There’s a particular kind of reader who has spent years with Haruki Murakami’s novels, who has followed Toru Watanabe through the grief-soaked landscapes of Norwegian Wood, or traced the surreal corridors of Kafka on the Shore, and who has, inevitably, developed a fascination with the man behind the sentences. Murakami T is for that reader. It is unambiguously a minor work, a vanity project in the most literal and least pejorative sense of the phrase. It is also, if you love the author, thoroughly delightful.

Murakami has been famously resistant to public disclosure for most of his career. He gives few interviews. He guards his private life with a persistence that borders on doctrine. And yet here he is, opening his literal closet and showing you his T-shirts. The collection spans decades: a Springsteen on Broadway shirt from New York, a Beach Boys concert shirt from Honolulu, the shirt that directly inspired his beloved short story Tony Takitani. Each shirt comes with a short essay, translated into English for the first time, that reveals something about where Murakami was, what he was thinking, what he was listening to, or why the shirt mattered.

What a T-Shirt Can Actually Carry

The best essays in this collection are the ones where Murakami uses the garment as a portal into a specific moment in his intellectual and creative life. The Tony Takitani shirt is the obvious highlight: understanding that a story as precise and melancholic as that one grew out of something as mundane as a cotton shirt with a name printed on it is genuinely illuminating about how Murakami’s imagination works. He’s a writer whose novels are famously populated by objects and music that carry emotional weight, and Murakami T extends that sensibility into memoir form.

The essays that work less well are the ones where the shirt is simply a shirt, a concert souvenir or a gift from a friend, and the essay becomes a brief contextual note rather than a meditation. Reviewer Timothy Haugh called this a vanity project while acknowledging the pleasures it offers, and that characterization is accurate and useful: this is Murakami indulging himself, and your enjoyment of the indulgence is proportional to your patience with the subject. What saves it from pure indulgence is the quality of the prose, even in translation, and the genuine glimpses of the private person behind the public novelist.

Kotaro Watanabe and the Question of Narrative Register

At under two hours, this is less an audiobook than an extended audio essay, and the choice of narrator matters more than usual because you’re in such close proximity to the text. Kotaro Watanabe is well-calibrated for the material. His delivery is quiet and undemonstrative, which matches Murakami’s own essay voice. Murakami writes these pieces without performance or self-aggrandizement, and Watanabe honors that quality. There are no dramatic flourishes in the narration because the essays don’t have dramatic flourishes in them.
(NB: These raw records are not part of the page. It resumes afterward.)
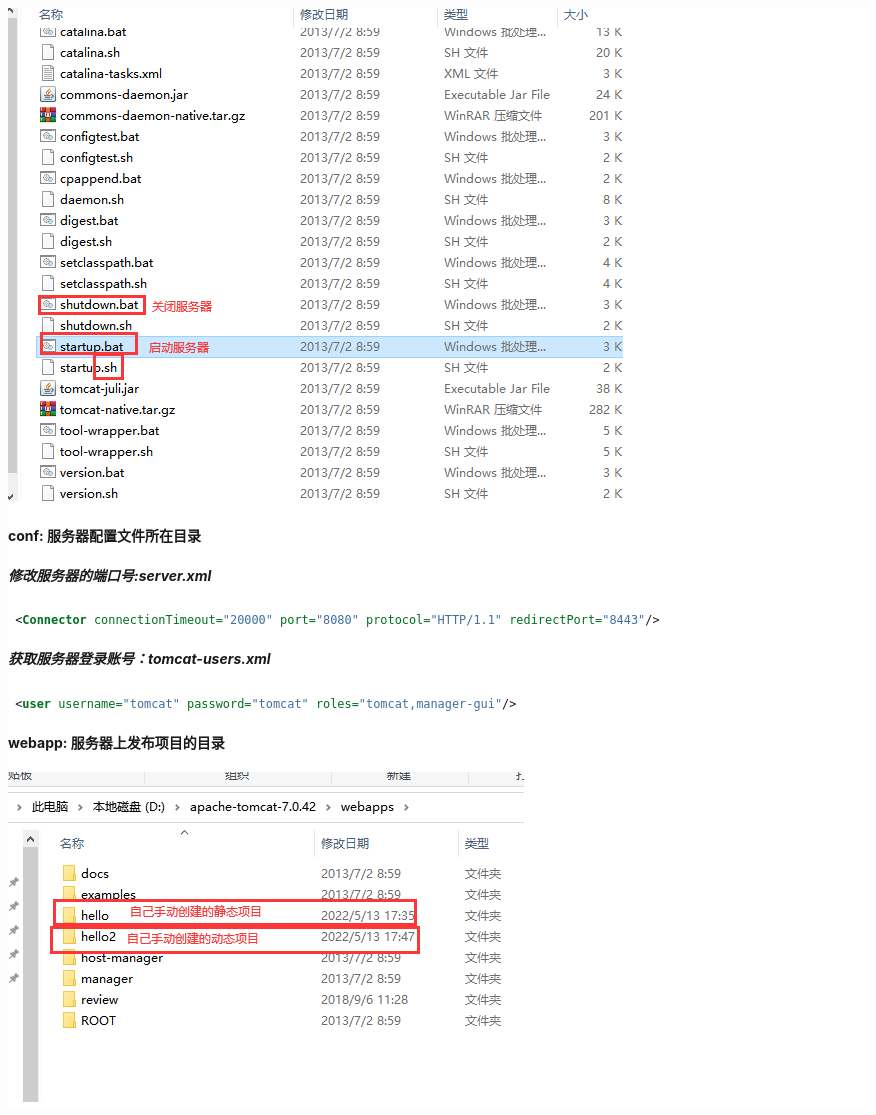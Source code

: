 ![image-20220513172144369](image-20220513172144369.png)

#### conf: 服务器配置文件所在目录

##### 修改服务器的端口号:server.xml

```xml
 <Connector connectionTimeout="20000" port="8080" protocol="HTTP/1.1" redirectPort="8443"/>
```

##### 获取服务器登录账号：tomcat-users.xml

```xml
 <user username="tomcat" password="tomcat" roles="tomcat,manager-gui"/>
```

#### webapp: 服务器上发布项目的目录

![image-20220513185439400](image-20220513185439400.png)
The essays have been translated into English for this edition, which raises the usual questions about what gets lost and what gets preserved. The translation reads smoothly enough that the joins are rarely visible, and the characteristic Murakami qualities, the understated observation, the music references, the oblique approach to emotional meaning, survive the crossing. Whether the exact texture of the Japanese original persists is something only bilingual readers can assess.
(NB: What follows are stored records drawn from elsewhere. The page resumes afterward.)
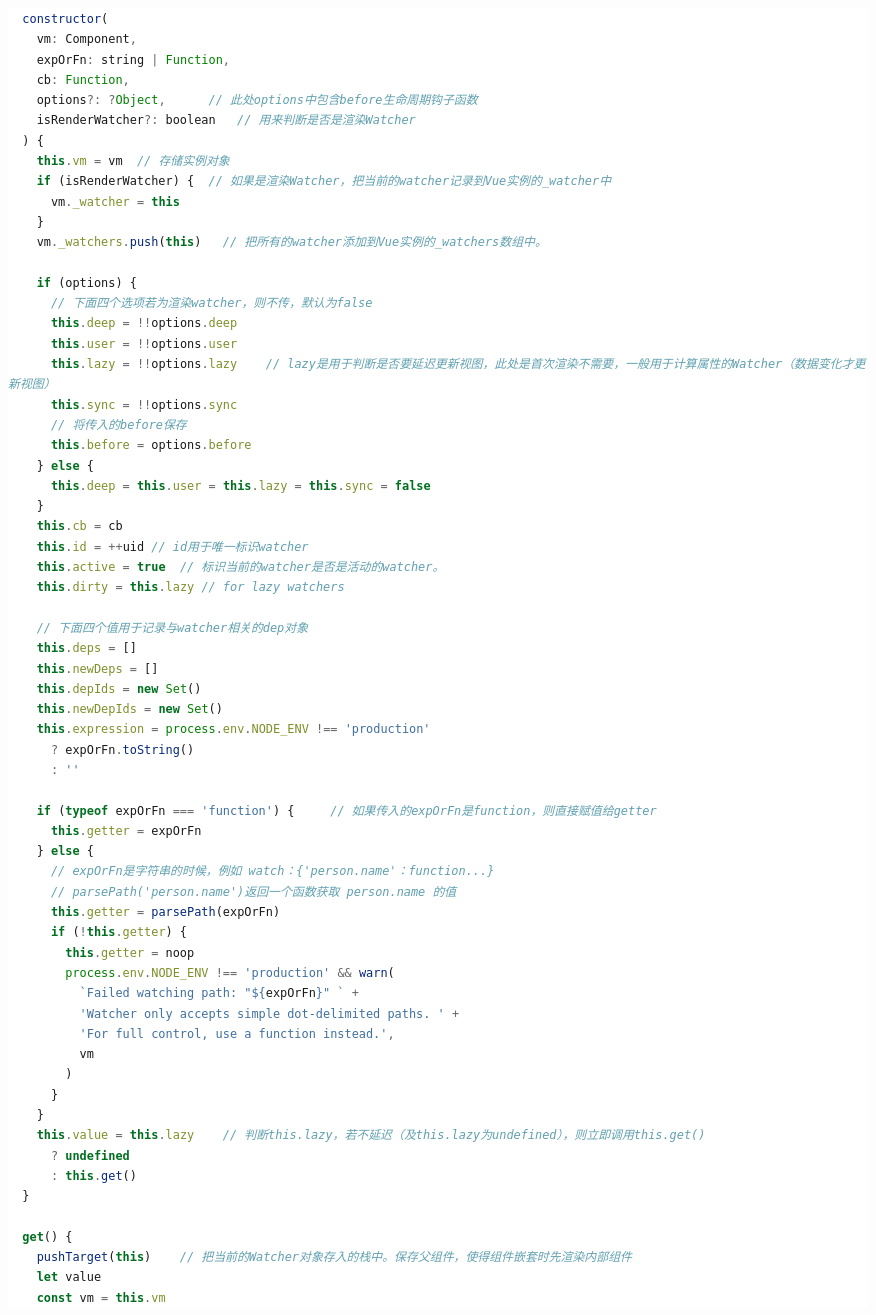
 ```javascript
  constructor(
    vm: Component,
    expOrFn: string | Function,
    cb: Function,
    options?: ?Object,      // 此处options中包含before生命周期钩子函数
    isRenderWatcher?: boolean   // 用来判断是否是渲染Watcher
  ) {
    this.vm = vm  // 存储实例对象
    if (isRenderWatcher) {  // 如果是渲染Watcher，把当前的watcher记录到Vue实例的_watcher中
      vm._watcher = this
    }
    vm._watchers.push(this)   // 把所有的watcher添加到Vue实例的_watchers数组中。

    if (options) {
      // 下面四个选项若为渲染watcher，则不传，默认为false
      this.deep = !!options.deep
      this.user = !!options.user
      this.lazy = !!options.lazy    // lazy是用于判断是否要延迟更新视图，此处是首次渲染不需要，一般用于计算属性的Watcher（数据变化才更新视图）
      this.sync = !!options.sync
      // 将传入的before保存
      this.before = options.before
    } else {
      this.deep = this.user = this.lazy = this.sync = false
    }
    this.cb = cb
    this.id = ++uid // id用于唯一标识watcher
    this.active = true  // 标识当前的watcher是否是活动的watcher。
    this.dirty = this.lazy // for lazy watchers

    // 下面四个值用于记录与watcher相关的dep对象
    this.deps = []
    this.newDeps = []
    this.depIds = new Set()
    this.newDepIds = new Set()
    this.expression = process.env.NODE_ENV !== 'production'
      ? expOrFn.toString()
      : ''

    if (typeof expOrFn === 'function') {     // 如果传入的expOrFn是function，则直接赋值给getter
      this.getter = expOrFn
    } else {
      // expOrFn是字符串的时候，例如 watch：{'person.name'：function...}
      // parsePath('person.name')返回一个函数获取 person.name 的值
      this.getter = parsePath(expOrFn)
      if (!this.getter) {
        this.getter = noop
        process.env.NODE_ENV !== 'production' && warn(
          `Failed watching path: "${expOrFn}" ` +
          'Watcher only accepts simple dot-delimited paths. ' +
          'For full control, use a function instead.',
          vm
        )
      }
    }
    this.value = this.lazy    // 判断this.lazy，若不延迟（及this.lazy为undefined），则立即调用this.get()
      ? undefined
      : this.get()
  }

  get() {
    pushTarget(this)    // 把当前的Watcher对象存入的栈中。保存父组件，使得组件嵌套时先渲染内部组件
    let value
    const vm = this.vm
```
The 10,000-Record Collector and What This Adds to His Portrait

Murakami T fits within a larger pattern of self-disclosure that runs alongside Murakami’s fiction without quite intersecting it. His memoir What I Talk About When I Talk About Running revealed the austere discipline of his daily life. His record collection has been discussed in interviews and documented in other forms. The T-shirts add another layer to a portrait that is assembled, deliberately, from objects and practices rather than from confession or narrative self-examination.

That approach to self-revelation is entirely consistent with how his novels work. Murakami rarely explains interiority directly; he triangulates toward it through what characters listen to, what they eat, what they own. Murakami T is the same method applied to the author himself. You learn something real about who this man is, but you learn it sideways, through a shirt he bought at a show in 1990 rather than through anything as direct as a statement of feeling.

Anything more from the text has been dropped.